Second, there is a set of implications for machine learning in the context of CDSS. System development in general should consider how clarifying expectations for the ML system and accompanying explanations on an early prototype save time and costs which accrue from misalignments, especially in multidisciplinary teams with different areas of expertise, expectations, and goals. As expected, TAP was shown to be able to guide system design much better than a series of unstructured requirements gathering sessions that the developers had with the oncologists earlier in the project. The latter is proposed to work better with final design features such as fine tuning the user interface. Explanations do not yet come in a standard, agreed-upon form, and are hard to get across to expert-users, who are searching for familiar means of information delivery. Future research should consider forming a standard form of explanations acceptable to various professions. In short, TAP could be a low-cost way for ML developers to understand expert-users’ thought processes as they come across explainable AI systems that they must integrate into their judgement and decision-making processes. This is arguably generalizable to other fields of (non-ML) expertise.
Limitations
There are several potential limitations of our study that must be acknowledged. First, the potential for contamination as all participants work in the same hospital, in the same department, and have regular meetings. Second, the nature of TAP is such that is likely unable to capture the complete thought process especially when exposure to the artifacts present a high cognitive load.
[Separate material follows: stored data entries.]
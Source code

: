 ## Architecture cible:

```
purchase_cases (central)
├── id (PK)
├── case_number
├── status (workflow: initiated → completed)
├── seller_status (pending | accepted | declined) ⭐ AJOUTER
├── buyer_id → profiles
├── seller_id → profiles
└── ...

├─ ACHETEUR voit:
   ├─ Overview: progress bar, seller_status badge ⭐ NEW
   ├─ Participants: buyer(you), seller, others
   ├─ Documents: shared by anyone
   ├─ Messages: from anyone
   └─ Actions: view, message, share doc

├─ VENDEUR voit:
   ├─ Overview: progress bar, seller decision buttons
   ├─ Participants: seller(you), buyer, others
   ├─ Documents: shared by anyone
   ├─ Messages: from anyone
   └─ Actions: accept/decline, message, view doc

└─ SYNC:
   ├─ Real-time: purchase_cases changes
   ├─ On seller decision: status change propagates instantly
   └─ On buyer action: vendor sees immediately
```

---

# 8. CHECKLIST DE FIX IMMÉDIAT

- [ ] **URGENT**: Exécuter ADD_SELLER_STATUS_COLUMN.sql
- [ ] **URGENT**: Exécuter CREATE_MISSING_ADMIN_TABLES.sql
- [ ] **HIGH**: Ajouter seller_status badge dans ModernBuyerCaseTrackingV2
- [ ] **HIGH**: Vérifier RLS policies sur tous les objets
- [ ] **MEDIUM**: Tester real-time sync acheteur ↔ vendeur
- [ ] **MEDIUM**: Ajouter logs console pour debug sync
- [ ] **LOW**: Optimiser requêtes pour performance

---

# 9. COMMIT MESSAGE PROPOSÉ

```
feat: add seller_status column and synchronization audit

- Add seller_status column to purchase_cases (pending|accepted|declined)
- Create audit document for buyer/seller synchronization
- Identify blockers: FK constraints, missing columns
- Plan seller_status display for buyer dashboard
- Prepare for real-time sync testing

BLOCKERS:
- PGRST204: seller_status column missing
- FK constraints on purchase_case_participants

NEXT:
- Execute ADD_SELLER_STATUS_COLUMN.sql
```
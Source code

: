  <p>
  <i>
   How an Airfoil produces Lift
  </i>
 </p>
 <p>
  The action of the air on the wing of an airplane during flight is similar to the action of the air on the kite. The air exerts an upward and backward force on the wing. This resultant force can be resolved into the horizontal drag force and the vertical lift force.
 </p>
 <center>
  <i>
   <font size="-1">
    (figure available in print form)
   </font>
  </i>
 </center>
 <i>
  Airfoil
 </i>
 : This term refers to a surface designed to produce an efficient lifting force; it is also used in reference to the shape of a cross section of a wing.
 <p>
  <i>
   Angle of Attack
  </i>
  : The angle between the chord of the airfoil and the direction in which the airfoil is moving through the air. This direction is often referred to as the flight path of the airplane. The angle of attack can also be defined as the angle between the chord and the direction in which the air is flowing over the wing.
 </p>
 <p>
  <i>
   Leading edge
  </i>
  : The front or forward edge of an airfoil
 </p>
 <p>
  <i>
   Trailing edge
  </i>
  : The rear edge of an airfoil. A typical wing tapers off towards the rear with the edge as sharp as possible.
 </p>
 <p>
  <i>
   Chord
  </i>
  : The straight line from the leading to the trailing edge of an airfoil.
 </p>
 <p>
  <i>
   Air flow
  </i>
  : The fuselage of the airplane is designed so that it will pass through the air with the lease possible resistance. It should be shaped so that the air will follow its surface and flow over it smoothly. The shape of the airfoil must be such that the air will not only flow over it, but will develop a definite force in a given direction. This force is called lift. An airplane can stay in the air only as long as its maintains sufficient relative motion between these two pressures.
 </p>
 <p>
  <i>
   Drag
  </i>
Research into ‘introspection’ found that people might not be able to accurately report on their own cognition, and that attempting to do so might not be underpinned by true introspection [43]. Third, TAPs were conducted in English, with participants whose primary medium of communication is Spanish. It is possible that communicating verbally in a non-native language limits the complete and full expression of what expert users are thinking, in an already unusual experience for the participants. The concurrent cognitive loads of reading through the interface and verbalizing thoughts may well have had different effects on individual participants. Thinking aloud in a different language makes it even more complicated. Furthermore, it is questionable whether clinicians could provide details on what features are desirable in an explanation system, as ‘you don’t know what you don’t know.’ On a more practical level, think aloud is dependent on how comfortable the participants are with verbalizing their thoughts. Sparse data, therefore, could be difficult to analyze and synthesize into meaningful findings.
Conclusion
This study demonstrates the practical utility of adopting TAP to probe clinicians’ reasoning about the outputs of a prototype clinical decision support system (CDSS). The psychological investment of clinicians in their work means that ML developers need to tread carefully when building CDSS to be used in clinical contexts. There is as much judgment as science in interpreting the outputs from TAP, and researchers and ML developers alike should note that using TAP in their work requires practice and iterative efforts in order to maximize its positive impact on the eventual CDSS. Understanding where and when TAP fits in an overall explainable AI development process will require further research.